Richard John Lloyd FRSE DLitt (1846-1906) was a British linguist and phoneticist. He researched the acoustics of vowel sounds and articulation, which he deemed “minute phonetics”. His field of work did not become popular until the late 20th century, around 100 years after his original work.

Life
He was born in Liverpool on 14 October 1846, into the well-established family business of Richard Lloyd & Brothers. At first entering the family business, he only attended university later in life, graduating from the University of London in 1875 with a BA.

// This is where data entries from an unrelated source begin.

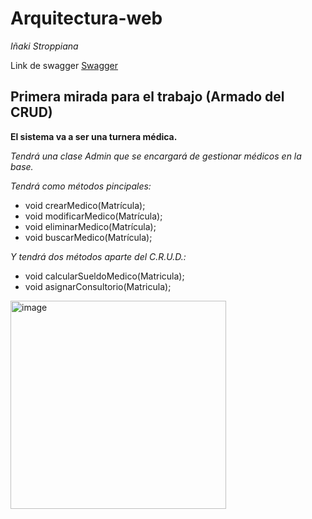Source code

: # Arquitectura-web 

_Iñaki Stroppiana_

Link de swagger [Swagger](https://petstore.swagger.io/?displayOperationId=1#/)

## Primera mirada para el trabajo (Armado del CRUD) 

**El sistema va a ser una turnera médica.**

_Tendrá una clase Admin que se encargará de gestionar médicos en la base._

_Tendrá como métodos pincipales:_

* void crearMedico(Matrícula);
* void modificarMedico(Matrícula);
* void eliminarMedico(Matrícula);
* void buscarMedico(Matrícula);

_Y tendrá dos métodos aparte del C.R.U.D.:_

* void calcularSueldoMedico(Matricula);
* void asignarConsultorio(Matricula);


<img width="345" height="333" alt="image" src="https://github.com/user-attachments/assets/6d9869f7-46c7-4817-93a6-b1e64fd5dd39" />
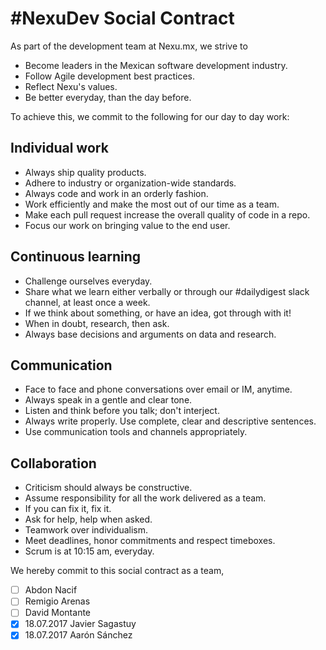 # #NexuDev Social Contract

As part of the development team at Nexu.mx, we strive to
* Become leaders in the Mexican software development industry.
* Follow Agile development best practices.
* Reflect Nexu's values.
* Be better everyday, than the day before.

To achieve this, we commit to the following for our day to day work:

## Individual work
* Always ship quality products.
* Adhere to industry or organization-wide standards.
* Always code and work in an orderly fashion.
* Work efficiently and make the most out of our time as a team.
* Make each pull request increase the overall quality of code in a repo.
* Focus our work on bringing value to the end user.

## Continuous learning
* Challenge ourselves everyday.
* Share what we learn either verbally or through our #dailydigest slack channel, at least once a week.
* If we think about something, or have an idea, got through with it!
* When in doubt, research, then ask.
* Always base decisions and arguments on data and research.

## Communication
* Face to face and phone conversations over email or IM, anytime.
* Always speak in a gentle and clear tone.
* Listen and think before you talk; don't interject.
* Always write properly. Use complete, clear and descriptive sentences.
* Use communication tools and channels appropriately.

## Collaboration
* Criticism should always be constructive.
* Assume responsibility for all the work delivered as a team.
* If you can fix it, fix it.
* Ask for help, help when asked.
* Teamwork over individualism.
* Meet deadlines, honor commitments and respect timeboxes.
* Scrum is at 10:15 am, everyday.

We hereby commit to this social contract as a team,
- [ ] Abdon Nacif
- [ ] Remigio Arenas
- [ ] David Montante
- [x] 18.07.2017 Javier Sagastuy
- [x] 18.07.2017 Aarón Sánchez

In 1890 the university awarded him an honorary doctorate (DLitt). In 1897 he was elected a Fellow of the Royal Society of Edinburgh. His proposers were John Gray McKendrick, Alexander Buchan, James Thomson Bottomley and Magnus Maclean. He took a particular interest in Esperanto, and became vice-president of the International Phonetic Association.

Lloyd worked as a customs official and port gauger after he left the university. Lloyd was reported missing on 29 August 1906 while attending an Esperanto Congress in Geneva, and his body was found in the Rhône at Seyssel in France, close to the Swiss border. It was surmised he had fallen in while walking along the river's bank.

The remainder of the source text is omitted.